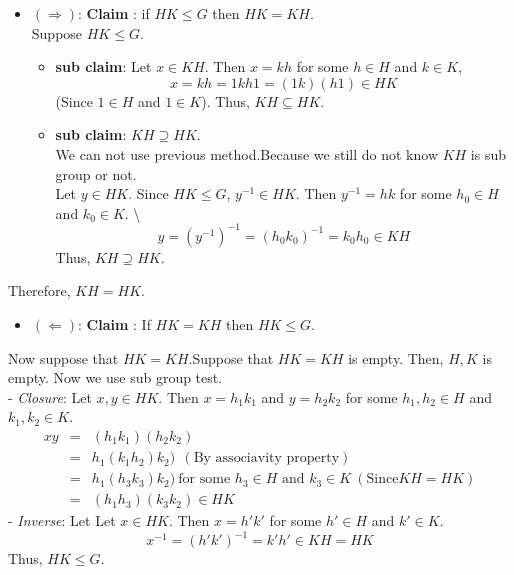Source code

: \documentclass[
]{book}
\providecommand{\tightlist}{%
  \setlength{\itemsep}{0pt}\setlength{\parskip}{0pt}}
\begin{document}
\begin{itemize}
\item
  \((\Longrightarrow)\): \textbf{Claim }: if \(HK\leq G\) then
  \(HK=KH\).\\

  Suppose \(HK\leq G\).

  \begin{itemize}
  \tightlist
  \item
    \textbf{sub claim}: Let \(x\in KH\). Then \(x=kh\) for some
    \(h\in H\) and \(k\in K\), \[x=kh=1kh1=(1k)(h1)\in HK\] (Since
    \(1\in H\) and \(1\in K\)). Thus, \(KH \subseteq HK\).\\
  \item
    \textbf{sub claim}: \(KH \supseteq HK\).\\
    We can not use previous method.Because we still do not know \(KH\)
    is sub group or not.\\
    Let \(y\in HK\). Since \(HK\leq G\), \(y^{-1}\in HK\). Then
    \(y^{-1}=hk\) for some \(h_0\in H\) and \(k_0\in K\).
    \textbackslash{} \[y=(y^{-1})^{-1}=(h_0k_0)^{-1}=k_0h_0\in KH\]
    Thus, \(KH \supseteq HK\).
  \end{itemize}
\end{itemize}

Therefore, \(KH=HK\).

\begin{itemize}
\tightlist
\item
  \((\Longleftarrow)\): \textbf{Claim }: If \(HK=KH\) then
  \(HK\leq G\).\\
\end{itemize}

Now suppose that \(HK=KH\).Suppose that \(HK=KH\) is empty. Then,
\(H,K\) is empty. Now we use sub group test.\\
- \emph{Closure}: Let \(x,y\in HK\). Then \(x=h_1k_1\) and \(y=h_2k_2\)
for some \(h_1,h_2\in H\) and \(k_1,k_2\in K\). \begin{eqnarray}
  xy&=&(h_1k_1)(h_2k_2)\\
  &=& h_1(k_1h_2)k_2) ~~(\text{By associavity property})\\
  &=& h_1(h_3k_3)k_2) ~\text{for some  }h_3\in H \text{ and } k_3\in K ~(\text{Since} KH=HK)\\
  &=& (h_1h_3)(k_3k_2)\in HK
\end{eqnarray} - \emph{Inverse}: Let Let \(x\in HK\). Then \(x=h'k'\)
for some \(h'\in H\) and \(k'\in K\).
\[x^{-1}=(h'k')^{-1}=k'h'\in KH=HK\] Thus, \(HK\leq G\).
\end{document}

##############################

▶ **THE TASK**
Working from the material above, restate word for word the lines between the line with "K\), \[x=kh=1kh1=(1k)(h1)\in HK\] (Since" and the line with "sub group test.\\", both included, and only those.

▶ **RESPONSE TO THE EXERCISE**
    \(h\in H\) and \(k\in K\), \[x=kh=1kh1=(1k)(h1)\in HK\] (Since
    \(1\in H\) and \(1\in K\)). Thus, \(KH \subseteq HK\).\\
  \item
    \textbf{sub claim}: \(KH \supseteq HK\).\\
    We can not use previous method.Because we still do not know \(KH\)
    is sub group or not.\\
    Let \(y\in HK\). Since \(HK\leq G\), \(y^{-1}\in HK\). Then
    \(y^{-1}=hk\) for some \(h_0\in H\) and \(k_0\in K\).
    \textbackslash{} \[y=(y^{-1})^{-1}=(h_0k_0)^{-1}=k_0h_0\in KH\]
    Thus, \(KH \supseteq HK\).
  \end{itemize}
\end{itemize}

Therefore, \(KH=HK\).

\begin{itemize}
\tightlist
\item
  \((\Longleftarrow)\): \textbf{Claim }: If \(HK=KH\) then
  \(HK\leq G\).\\
\end{itemize}

Now suppose that \(HK=KH\).Suppose that \(HK=KH\) is empty. Then,
\(H,K\) is empty. Now we use sub group test.\\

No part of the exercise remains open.